Intra-articular and soft tissue corticosteroids injections and risk of infections

Galia Zacay, Anthony Heymann

Keywords: corticosteroids, infections, intra-articular injection

Background:

Intra-articular injection of corticosteroids was first reported in 1951. Since then, this treatment has become a common office-performed procedure for the treatment of articular and peri-articular inflammatory conditions and for pain control. There are reports of few systemic adverse events mainly hypothalamic-pituitary-adrenal axis suppression and transient elevation in blood glucose level in patients with diabetes. There are no reports regarding infection as a possible adverse event.

Research questions:

To assess the risk of infection after intra-articular or soft tissue steroid injections.

Method:

An historical prospective cohort study.
Participants: 7,088 individuals that met the inclusion criteria entered the study.
Intervention: The participants were self-matched and we analyzed the incidence of infection for three periods.
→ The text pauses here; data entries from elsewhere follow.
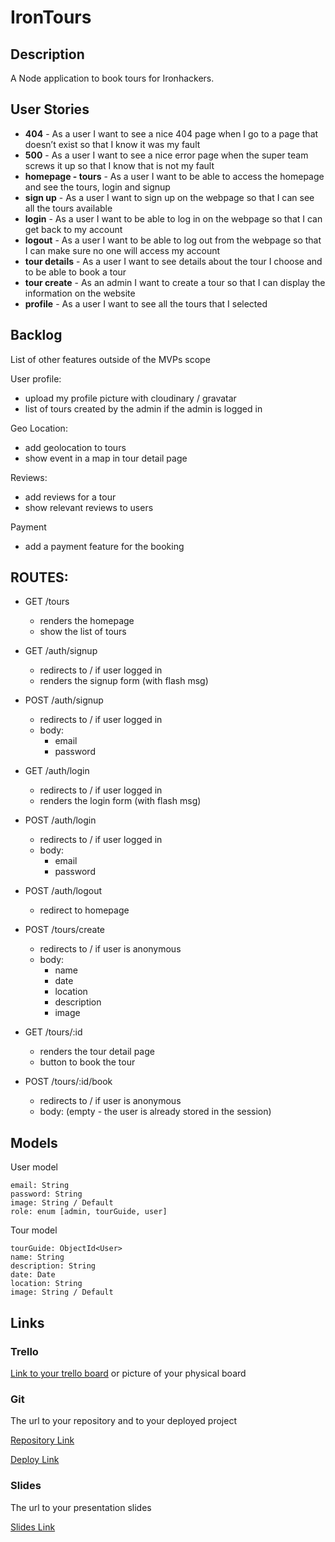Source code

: # IronTours

## Description

A Node application to book tours for Ironhackers.
 
## User Stories

- **404** - As a user I want to see a nice 404 page when I go to a page that doesn’t exist so that I know it was my fault 
- **500** - As a user I want to see a nice error page when the super team screws it up so that I know that is not my fault
- **homepage - tours** - As a user I want to be able to access the homepage and see the tours, login and signup
- **sign up** - As a user I want to sign up on the webpage so that I can see all the tours available
- **login** - As a user I want to be able to log in on the webpage so that I can get back to my account
- **logout** - As a user I want to be able to log out from the webpage so that I can make sure no one will access my account
- **tour details** - As a user I want to see details about the tour I choose and to be able to book a tour
- **tour create** - As an admin I want to create a tour so that I can display the information on the website
- **profile** - As a user I want to see all the tours that I selected

## Backlog

List of other features outside of the MVPs scope

User profile:
- upload my profile picture with cloudinary / gravatar
- list of tours created by the admin if the admin is logged in

Geo Location:
- add geolocation to tours 
- show event in a map in tour detail page

Reviews:
- add reviews for a tour
- show relevant reviews to users

Payment
- add a payment feature for the booking

## ROUTES:

- GET /tours
  - renders the homepage
  - show the list of tours
- GET /auth/signup
  - redirects to / if user logged in
  - renders the signup form (with flash msg)
- POST /auth/signup
  - redirects to / if user logged in
  - body:
    - email
    - password
- GET /auth/login
  - redirects to / if user logged in
  - renders the login form (with flash msg)
- POST /auth/login
  - redirects to / if user logged in
  - body:
    - email
    - password
- POST /auth/logout
  - redirect to homepage 

- POST /tours/create 
  - redirects to / if user is anonymous
  - body: 
    - name
    - date
    - location
    - description
    - image
- GET /tours/:id
  - renders the tour detail page
  - button to book the tour
- POST /tours/:id/book
  - redirects to / if user is anonymous
  - body: (empty - the user is already stored in the session)


## Models

User model
 
```
email: String
password: String
image: String / Default
role: enum [admin, tourGuide, user]
```

Tour model

```
tourGuide: ObjectId<User>
name: String
description: String
date: Date
location: String
image: String / Default 
``` 

## Links

### Trello

[Link to your trello board](https://trello.com) or picture of your physical board

### Git

The url to your repository and to your deployed project

[Repository Link](https://github.com/karlajaramillo/irontours)

[Deploy Link](http://heroku.com)

### Slides

The url to your presentation slides

[Slides Link](http://slides.com)


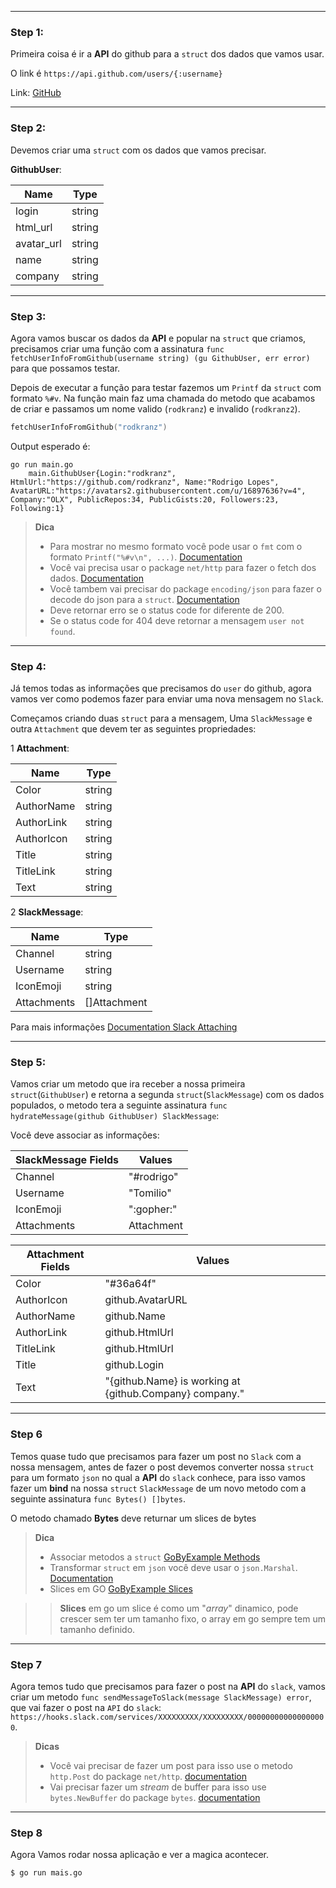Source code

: 
---
### Step 1:

Primeira coisa é ir a **API** do github para a `struct` dos dados que vamos usar. 

O link é `https://api.github.com/users/{:username}`

Link: [GitHub](https://api.github.com/users/rodkranz)

---
### Step 2: 

Devemos criar uma `struct` com os dados que vamos precisar.  

**GithubUser**:

| Name         | Type   |
|--------------|--------|
| login        | string |    
| html_url     | string |    
| avatar_url   | string |    
| name         | string |    
| company      | string |    
        
---
### Step 3: 

Agora vamos buscar os dados da **API** e popular na `struct` que criamos, precisamos criar uma função com a assinatura `func fetchUserInfoFromGithub(username string) (gu GithubUser, err error)`
para que possamos testar.
 
Depois de executar a função para testar fazemos um `Printf` da `struct` com formato `%#v`.
Na função main faz uma chamada do metodo que acabamos de criar e passamos um nome valido (`rodkranz`) e invalido (`rodkranz2`).

```go
fetchUserInfoFromGithub("rodkranz")
```  

Output esperado é:
```bash:
go run main.go
    main.GithubUser{Login:"rodkranz", HtmlUrl:"https://github.com/rodkranz", Name:"Rodrigo Lopes", AvatarURL:"https://avatars2.githubusercontent.com/u/16897636?v=4", Company:"OLX", PublicRepos:34, PublicGists:20, Followers:23, Following:1} 
```

> **Dica**
> * Para mostrar no mesmo formato você pode usar o `fmt` com o formato `Printf("%#v\n", ...)`. [Documentation](https://golang.org/pkg/fmt/#Printf)
> * Você vai precisa usar o package `net/http` para fazer o fetch dos dados. [Documentation](https://golang.org/pkg/net/http/#example_Get)
> * Você tambem vai precisar do package `encoding/json` para fazer o decode do json para a `struct`. [Documentation](https://golang.org/pkg/encoding/json/#NewDecoder)
> * Deve retornar erro se o status code for diferente de 200.
> * Se o status code for 404 deve retornar a mensagem ``user not found``.

--- 
### Step 4:

Já temos todas as informações que precisamos do `user` do github, agora vamos ver como podemos fazer para enviar uma nova mensagem no `Slack`.

Começamos criando duas `struct` para a mensagem, Uma `SlackMessage` e outra `Attachment` que devem ter as seguintes propriedades:

1 **Attachment**: 

| Name        | Type    |
|-------------|---------|
| Color       |  string |
| AuthorName  |  string |
| AuthorLink  |  string |
| AuthorIcon  |  string |
| Title       |  string |
| TitleLink   |  string |
| Text        |  string |

2 **SlackMessage**: 

| Name        | Type         |
|-------------|--------------|
| Channel     | string       |        
| Username    | string       |        
| IconEmoji   | string       |        
| Attachments | []Attachment |  

Para mais informações [Documentation Slack Attaching](https://api.slack.com/docs/message-attachments)

---
### Step 5:

Vamos criar um metodo que ira receber a nossa primeira `struct`(`GithubUser`) e retorna a segunda `struct`(`SlackMessage`) com os dados populados, o metodo tera a seguinte assinatura `func hydrateMessage(github GithubUser) SlackMessage`:

Você deve associar as informações:

| SlackMessage Fields | Values     |
|---------------------|------------|
|  Channel            | "#rodrigo" |               
|  Username           | "Tomilio"  |
|  IconEmoji          | ":gopher:" |              
|  Attachments        | Attachment |       


| Attachment Fields   | Values     |
|---------------------|------------|
|  Color              | "#36a64f"      
|  AuthorIcon         | github.AvatarURL        
|  AuthorName         | github.Name         
|  AuthorLink         | github.HtmlUrl         
|  TitleLink          | github.HtmlUrl         
|  Title              | github.Login     
|  Text               | "{github.Name} is working at {github.Company} company."  


---
### Step 6

Temos quase tudo que precisamos para fazer um post no `Slack` com a nossa mensagem, antes de fazer o post devemos converter nossa `struct` para um formato `json` no qual a **API** do `slack` conhece,
para isso vamos fazer um **bind** na nossa `struct` `SlackMessage` de um novo metodo com a seguinte assinatura `func Bytes() []bytes`.

O metodo chamado **Bytes** deve returnar um slices de bytes 

> **Dica**
> * Associar metodos a `struct` [GoByExample Methods](https://gobyexample.com/methods)
> * Transformar `struct` em `json` você deve usar o `json.Marshal`. [Documentation](https://golang.org/pkg/encoding/json/#Marshal)  
> * Slices em GO [GoByExample Slices](https://gobyexample.com/slices)


>> **Slices** em go um slice é como um "*array*" dinamico, pode crescer sem ter um tamanho fixo, o array em go sempre tem um tamanho definido. 

---
### Step 7

Agora temos tudo que precisamos para fazer o post na **API** do `slack`, vamos criar um metodo `func sendMessageToSlack(message SlackMessage) error`,
que vai fazer o post na `API` do `slack`: `https://hooks.slack.com/services/XXXXXXXXX/XXXXXXXXX/000000000000000000`.

> **Dicas**
> * Você vai precisar de fazer um post para isso use o metodo `http.Post` do package `net/http`. [documentation](https://golang.org/pkg/net/http/#Client.Post)
> * Vai precisar fazer um *stream* de buffer para isso use `bytes.NewBuffer` do package `bytes`. [documentation](https://golang.org/pkg/bytes/#NewBuffer)

---
### Step 8

Agora Vamos rodar nossa aplicação e ver a magica acontecer.  
```bash
$ go run mais.go
```

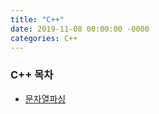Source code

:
 ```yaml
---
title: "C++"
date: 2019-11-08 00:00:00 -0000
categories: C++
---
```


### C++ 목차

* [문자열파싱](2019-12-04-C++-parsing)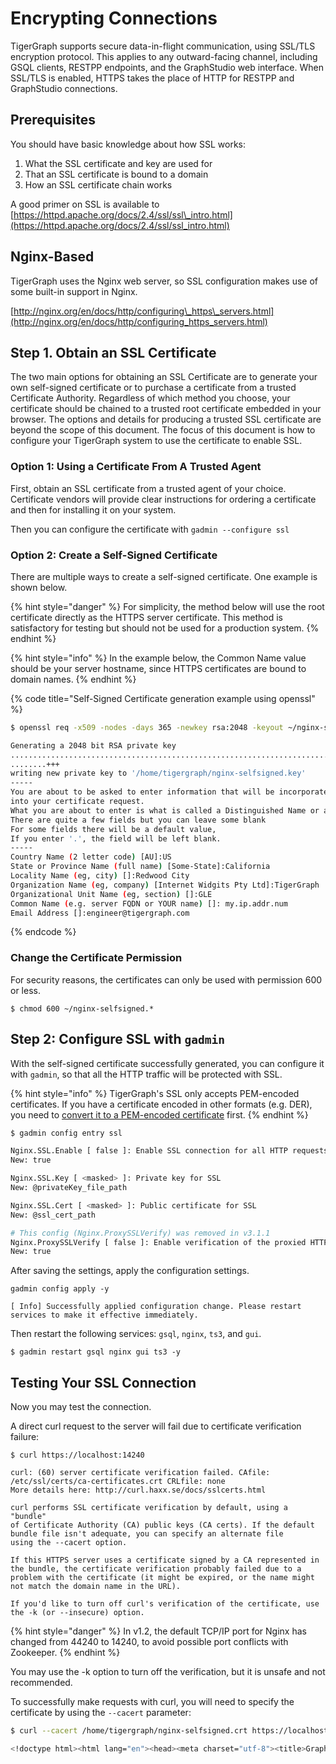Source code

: # Encrypting Connections

TigerGraph supports secure data-in-flight communication, using SSL/TLS encryption protocol. This applies to any outward-facing channel, including GSQL clients, RESTPP endpoints, and the GraphStudio web interface. When SSL/TLS is enabled, HTTPS takes the place of HTTP for RESTPP and GraphStudio connections.

## Prerequisites

You should have basic knowledge about how SSL works:

1. What the SSL certificate and key are used for
2. That an SSL certificate is bound to a domain
3. How an SSL certificate chain works

A good primer on SSL is available to [https://httpd.apache.org/docs/2.4/ssl/ssl\_intro.html](https://httpd.apache.org/docs/2.4/ssl/ssl_intro.html)

## Nginx-Based

TigerGraph uses the Nginx web server, so SSL configuration makes use of some built-in support in Nginx.

[http://nginx.org/en/docs/http/configuring\_https\_servers.html](http://nginx.org/en/docs/http/configuring_https_servers.html)

## Step 1. Obtain an SSL Certificate

The two main options for obtaining an SSL Certificate are to generate your own self-signed certificate or to purchase a certificate from a trusted Certificate Authority. Regardless of which method you choose, your certificate should be chained to a trusted root certificate embedded in your browser. The options and details for producing a trusted SSL certificate are beyond the scope of this document. The focus of this document is how to configure your TigerGraph system to use the certificate to enable SSL.

### Option 1: Using a Certificate From A Trusted Agent

First, obtain an SSL certificate from a trusted agent of your choice. Certificate vendors will provide clear instructions for ordering a certificate and then for installing it on your system.

Then you can configure the certificate with `gadmin --configure ssl`

### Option 2: Create a Self-Signed Certificate

There are multiple ways to create a self-signed certificate.  One example is shown below.

{% hint style="danger" %}
For simplicity, the method below will use the root certificate directly as the HTTPS server certificate.  This method is satisfactory for testing but should not be used for a production system.
{% endhint %}

{% hint style="info" %}
In the example below, the Common Name value should be your server hostname, since HTTPS certificates are bound to domain names.
{% endhint %}

{% code title="Self-Signed Certificate generation example using openssl" %}
```bash
$ openssl req -x509 -nodes -days 365 -newkey rsa:2048 -keyout ~/nginx-selfsigned.key -out ~/nginx-selfsigned.crt

Generating a 2048 bit RSA private key
.................................................................................................................................+++
........+++
writing new private key to '/home/tigergraph/nginx-selfsigned.key'
-----
You are about to be asked to enter information that will be incorporated
into your certificate request.
What you are about to enter is what is called a Distinguished Name or a DN.
There are quite a few fields but you can leave some blank
For some fields there will be a default value,
If you enter '.', the field will be left blank.
-----
Country Name (2 letter code) [AU]:US
State or Province Name (full name) [Some-State]:California
Locality Name (eg, city) []:Redwood City
Organization Name (eg, company) [Internet Widgits Pty Ltd]:TigerGraph
Organizational Unit Name (eg, section) []:GLE   
Common Name (e.g. server FQDN or YOUR name) []: my.ip.addr.num
Email Address []:engineer@tigergraph.com
```
{% endcode %}

### Change the Certificate Permission

For security reasons, the certificates can only be used with permission 600 or less.

```text
$ chmod 600 ~/nginx-selfsigned.*
```

## Step 2: Configure SSL with `gadmin`

With the self-signed certificate successfully generated, you can configure it with `gadmin`, so that all the HTTP traffic will be protected with SSL.

{% hint style="info" %}
TigerGraph's SSL only accepts PEM-encoded certificates. If you have a certificate encoded in other formats \(e.g. DER\), you need to [convert it to a PEM-encoded certificate](https://www.sslshopper.com/ssl-converter.html) first. 
{% endhint %}

```bash
$ gadmin config entry ssl

​Nginx.SSL.Enable [ false ]: Enable SSL connection for all HTTP requests
New: true

Nginx.SSL.Key [ <masked> ]: Private key for SSL
New: @privateKey_file_path

Nginx.SSL.Cert [ <masked> ]: Public certificate for SSL
New: @ssl_cert_path

# This config (Nginx.ProxySSLVerify) was removed in v3.1.1
Nginx.ProxySSLVerify [ false ]: Enable verification of the proxied HTTPS server certificate. Recommend to turn on.
New: true
```

After saving the settings, apply the configuration settings.

```text
gadmin config apply -y

[ Info] Successfully applied configuration change. Please restart services to make it effective immediately.
```

Then restart the following services: `gsql`, `nginx`, `ts3`, and `gui`.

```text
$ gadmin restart gsql nginx gui ts3 -y
```

## Testing Your SSL Connection

Now you may test the connection.

A direct curl request to the server will fail due to certificate verification failure:

```text
$ curl https://localhost:14240

curl: (60) server certificate verification failed. CAfile: /etc/ssl/certs/ca-certificates.crt CRLfile: none
More details here: http://curl.haxx.se/docs/sslcerts.html

curl performs SSL certificate verification by default, using a "bundle"
of Certificate Authority (CA) public keys (CA certs). If the default
bundle file isn't adequate, you can specify an alternate file
using the --cacert option.

If this HTTPS server uses a certificate signed by a CA represented in
the bundle, the certificate verification probably failed due to a
problem with the certificate (it might be expired, or the name might
not match the domain name in the URL).

If you'd like to turn off curl's verification of the certificate, use
the -k (or --insecure) option.
```

{% hint style="danger" %}
 In v1.2, the default TCP/IP port for Nginx has changed from 44240 to 14240, to avoid possible port conflicts with Zookeeper.
{% endhint %}

You may use the -k option to turn off the verification, but it is unsafe and not recommended.

To successfully make requests with curl, you will need to specify the certificate by using the `--cacert` parameter:

```bash
$ curl --cacert /home/tigergraph/nginx-selfsigned.crt https://localhost:14240

<!doctype html><html lang="en"><head><meta charset="utf-8"><title>GraphStudio</title><base href="/"><meta name="viewport" content="width=device-width,initial-scale=1"><link rel="icon" type="image/x-icon" href="favicon.ico"><link href="styles.d67299ba9f5d73aecbe2.bundle.css" rel="stylesheet"/></head><body class="mat-typography"><app-root></app-root><script type="text/javascript" src="inline.4aae6a8088c30a61d5b0.bundle.js"></script><script type="text/javascript" src="polyfills.c9b879328f3396b2bbe8.bundle.js"></script><script type="text/javascript" src="vendor.5392e4ea4f904cd1658c.bundle.js"></script><script type="text/javascript" src="main.a39087227fcdf478cd2a.bundle.js"></script></body></html>
```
We defined the exposure period as the 90 days that followed the injection, and two 90 days control periods.
Primary outcome: occurrence of the following infections; cellulitis, herpes zoster, influenza, osteomyelitis, pneumonia, septic arthritis, sinusitis, and urinary tract infection using the visit diagnosis field in the patient’s electronic medical record.

Results:

Self-matching analysis using conditional logistic regression showed significantly increased odds for the combined incidence of cellulitis, pneumonia, herpes zoster or urinary tract infection in the post exposure period compared with the control periods: OR 1.21, CI 1.05 to 1.32. For patients treated with betamethasone as opposed to methylprednisolone the odds ratio for infection were OR 1.4 CI 1.16 to 1.68, and OR 0.99 CI 0.65 to 1.49 respectively. The increased rate of infection appeared twenty days after the exposure date and peaked between 21-30 days.

Conclusions:

Intra-articular and soft tissue injections of betamethasone are associated with increased rates of infection that occur from three weeks after exposure. Further research should assess if methylprednisolone infections are safer.